LES PREUVES DÉLOYALES DANS LE PROCÈS CIVIL ADMISSIBLES

La Cour de cassation a récemment modifié sa position sur l’admissibilité des preuves obtenues de manière déloyale dans les procès civils, à travers deux arrêts du 22 décembre 2023. Ces affaires portaient sur des preuves obtenues de façon déloyale par un employeur pour justifier le licenciement d’un salarié, telles qu’une retranscription secrète d’une conversation ou l’accès à des messages privés sur Facebook d’un salarié.

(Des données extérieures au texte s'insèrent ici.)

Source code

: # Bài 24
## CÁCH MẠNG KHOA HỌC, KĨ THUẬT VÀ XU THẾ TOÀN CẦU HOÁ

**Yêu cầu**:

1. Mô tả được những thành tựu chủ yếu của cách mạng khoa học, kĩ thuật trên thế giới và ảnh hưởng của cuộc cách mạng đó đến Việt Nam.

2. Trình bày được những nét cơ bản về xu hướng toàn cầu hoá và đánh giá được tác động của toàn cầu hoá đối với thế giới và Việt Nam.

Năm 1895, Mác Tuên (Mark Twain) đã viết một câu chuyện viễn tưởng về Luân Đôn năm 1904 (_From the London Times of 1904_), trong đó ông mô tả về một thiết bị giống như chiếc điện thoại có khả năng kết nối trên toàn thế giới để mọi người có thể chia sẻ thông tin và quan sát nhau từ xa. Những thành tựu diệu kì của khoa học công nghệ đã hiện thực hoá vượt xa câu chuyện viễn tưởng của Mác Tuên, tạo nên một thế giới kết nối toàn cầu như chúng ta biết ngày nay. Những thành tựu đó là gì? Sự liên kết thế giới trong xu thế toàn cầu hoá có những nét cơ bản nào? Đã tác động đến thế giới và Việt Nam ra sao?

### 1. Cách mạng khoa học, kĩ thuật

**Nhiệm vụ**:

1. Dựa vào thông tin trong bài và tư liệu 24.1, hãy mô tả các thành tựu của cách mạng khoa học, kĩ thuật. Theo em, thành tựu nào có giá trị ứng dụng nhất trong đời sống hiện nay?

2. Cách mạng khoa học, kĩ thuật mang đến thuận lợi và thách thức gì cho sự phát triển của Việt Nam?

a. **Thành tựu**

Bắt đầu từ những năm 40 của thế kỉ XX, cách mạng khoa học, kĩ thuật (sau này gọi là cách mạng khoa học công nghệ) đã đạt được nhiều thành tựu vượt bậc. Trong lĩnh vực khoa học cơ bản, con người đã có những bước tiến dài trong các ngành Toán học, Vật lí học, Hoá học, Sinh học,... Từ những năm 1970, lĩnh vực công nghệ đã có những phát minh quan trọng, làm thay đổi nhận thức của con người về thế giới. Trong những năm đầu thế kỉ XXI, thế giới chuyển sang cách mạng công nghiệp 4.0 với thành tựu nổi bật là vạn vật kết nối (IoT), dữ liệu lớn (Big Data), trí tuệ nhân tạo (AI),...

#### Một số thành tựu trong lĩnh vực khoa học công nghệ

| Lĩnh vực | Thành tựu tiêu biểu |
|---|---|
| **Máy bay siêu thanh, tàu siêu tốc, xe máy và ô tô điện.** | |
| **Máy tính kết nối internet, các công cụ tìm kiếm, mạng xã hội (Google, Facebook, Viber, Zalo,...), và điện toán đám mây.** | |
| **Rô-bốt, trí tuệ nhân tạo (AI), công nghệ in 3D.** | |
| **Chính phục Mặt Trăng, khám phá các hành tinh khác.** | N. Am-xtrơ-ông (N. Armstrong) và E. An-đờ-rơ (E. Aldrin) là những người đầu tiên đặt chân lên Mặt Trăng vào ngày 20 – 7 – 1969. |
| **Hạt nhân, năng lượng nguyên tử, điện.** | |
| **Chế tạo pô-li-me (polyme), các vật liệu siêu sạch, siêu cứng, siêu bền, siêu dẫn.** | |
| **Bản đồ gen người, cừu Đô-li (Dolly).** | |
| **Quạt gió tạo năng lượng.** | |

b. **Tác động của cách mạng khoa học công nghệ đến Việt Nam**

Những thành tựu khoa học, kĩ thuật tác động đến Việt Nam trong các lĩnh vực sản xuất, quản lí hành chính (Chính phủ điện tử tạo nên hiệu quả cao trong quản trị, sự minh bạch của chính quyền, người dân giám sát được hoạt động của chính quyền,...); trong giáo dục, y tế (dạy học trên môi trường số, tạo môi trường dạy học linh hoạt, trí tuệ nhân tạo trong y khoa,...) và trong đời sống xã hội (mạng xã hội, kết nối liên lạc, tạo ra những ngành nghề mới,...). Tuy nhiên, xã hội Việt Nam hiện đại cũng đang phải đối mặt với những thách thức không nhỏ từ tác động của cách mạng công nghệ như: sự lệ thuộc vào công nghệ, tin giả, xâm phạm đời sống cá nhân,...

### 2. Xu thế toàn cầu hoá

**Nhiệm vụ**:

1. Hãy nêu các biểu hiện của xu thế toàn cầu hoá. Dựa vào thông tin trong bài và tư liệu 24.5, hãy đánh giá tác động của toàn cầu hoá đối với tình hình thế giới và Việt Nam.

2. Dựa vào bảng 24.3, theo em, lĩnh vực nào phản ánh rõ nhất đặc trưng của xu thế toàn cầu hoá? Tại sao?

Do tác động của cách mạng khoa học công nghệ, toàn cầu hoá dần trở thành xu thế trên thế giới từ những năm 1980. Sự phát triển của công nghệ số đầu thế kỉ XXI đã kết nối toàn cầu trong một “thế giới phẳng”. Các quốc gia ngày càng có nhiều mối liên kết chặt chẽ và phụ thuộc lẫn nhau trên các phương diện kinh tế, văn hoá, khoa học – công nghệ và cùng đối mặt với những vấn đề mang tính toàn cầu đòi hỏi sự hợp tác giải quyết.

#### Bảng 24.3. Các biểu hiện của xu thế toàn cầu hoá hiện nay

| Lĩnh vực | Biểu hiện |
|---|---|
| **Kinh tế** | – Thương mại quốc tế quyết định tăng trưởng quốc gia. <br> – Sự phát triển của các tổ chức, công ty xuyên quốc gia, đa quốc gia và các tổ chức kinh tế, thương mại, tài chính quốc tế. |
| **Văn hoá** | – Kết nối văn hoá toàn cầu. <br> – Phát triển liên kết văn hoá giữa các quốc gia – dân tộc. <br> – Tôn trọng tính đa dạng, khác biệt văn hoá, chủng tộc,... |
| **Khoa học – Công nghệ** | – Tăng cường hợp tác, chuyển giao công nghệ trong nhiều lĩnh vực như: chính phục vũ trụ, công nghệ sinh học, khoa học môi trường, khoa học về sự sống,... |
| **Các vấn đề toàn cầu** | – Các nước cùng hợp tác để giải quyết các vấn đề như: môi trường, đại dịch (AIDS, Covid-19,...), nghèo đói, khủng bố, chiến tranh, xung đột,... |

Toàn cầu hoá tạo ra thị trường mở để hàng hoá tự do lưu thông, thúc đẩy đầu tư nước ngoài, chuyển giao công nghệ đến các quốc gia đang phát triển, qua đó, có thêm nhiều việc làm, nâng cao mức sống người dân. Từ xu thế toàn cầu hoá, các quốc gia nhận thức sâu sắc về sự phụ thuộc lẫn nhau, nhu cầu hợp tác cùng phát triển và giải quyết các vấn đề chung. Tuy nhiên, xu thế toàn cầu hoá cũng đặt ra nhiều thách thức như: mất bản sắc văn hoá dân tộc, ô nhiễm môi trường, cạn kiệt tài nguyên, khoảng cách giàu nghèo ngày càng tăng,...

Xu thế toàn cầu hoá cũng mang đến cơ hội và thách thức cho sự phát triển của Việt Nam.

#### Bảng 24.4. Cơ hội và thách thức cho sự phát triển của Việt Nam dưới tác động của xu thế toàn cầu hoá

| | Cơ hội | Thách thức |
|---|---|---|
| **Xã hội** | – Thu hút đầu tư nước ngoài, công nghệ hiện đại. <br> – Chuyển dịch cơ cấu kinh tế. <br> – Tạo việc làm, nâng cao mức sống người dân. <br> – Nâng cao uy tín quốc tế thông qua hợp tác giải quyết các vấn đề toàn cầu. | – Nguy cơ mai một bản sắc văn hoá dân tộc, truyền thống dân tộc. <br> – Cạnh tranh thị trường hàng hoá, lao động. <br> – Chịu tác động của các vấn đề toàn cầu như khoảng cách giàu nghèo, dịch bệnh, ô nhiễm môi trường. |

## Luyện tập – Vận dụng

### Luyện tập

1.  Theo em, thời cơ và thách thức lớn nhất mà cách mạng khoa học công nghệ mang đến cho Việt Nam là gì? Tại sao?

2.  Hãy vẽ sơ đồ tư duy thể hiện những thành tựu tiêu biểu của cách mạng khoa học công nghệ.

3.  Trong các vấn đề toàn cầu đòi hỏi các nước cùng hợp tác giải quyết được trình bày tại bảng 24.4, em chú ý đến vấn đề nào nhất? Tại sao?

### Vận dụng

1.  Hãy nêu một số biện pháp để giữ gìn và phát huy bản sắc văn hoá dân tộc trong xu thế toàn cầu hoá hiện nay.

Ce revirement de jurisprudence pourrait également avoir des répercussions dans le domaine de l'immobilier, notamment en matière de droit des baux ou de la vente, où l'obtention de preuves déloyales pourrait jouer un rôle déterminant dans les litiges.

 

ÉVALUATION DE L'ADMISSIBILITÉ DES PREUVES

Désormais, la Cour de cassation précise que dans les procès civils, une preuve obtenue de manière illicite ou déloyale n’est plus automatiquement exclue des débats. Le juge est désormais chargé d'évaluer si l’utilisation de cette preuve compromet l’équité de la procédure dans son ensemble. Cette évaluation se fait en pesant le droit à la preuve contre les droits opposés, et en s’assurant que l’atteinte aux droits de l’autre partie est proportionnée à l’objectif visé.

 

ALIGNEMENT SUR LES NORMES EUROPÉENNES

Ce revirement de jurisprudence aligne la Cour de cassation sur la Cour européenne des droits de l’homme, qui considère que les preuves déloyales ne sont pas systématiquement irrecevables, mais doivent être évaluées au cas par cas. Ainsi, une preuve obtenue de manière déloyale peut être admise si elle est indispensable pour prouver un élément crucial et si son utilisation est proportionnée à son objet.

 

APPLICATION DANS LES MATIÈRES IMMOBILIÈRES

Cette nouvelle jurisprudence pourrait avoir une application significative dans les matières immobilières telles que le droit des baux ou de la vente. Par exemple, elle pourrait s'appliquer à l’obtention d’une preuve d’un dol commis par un vendeur, qui aurait caché une information majeure à l’acquéreur d’un immeuble.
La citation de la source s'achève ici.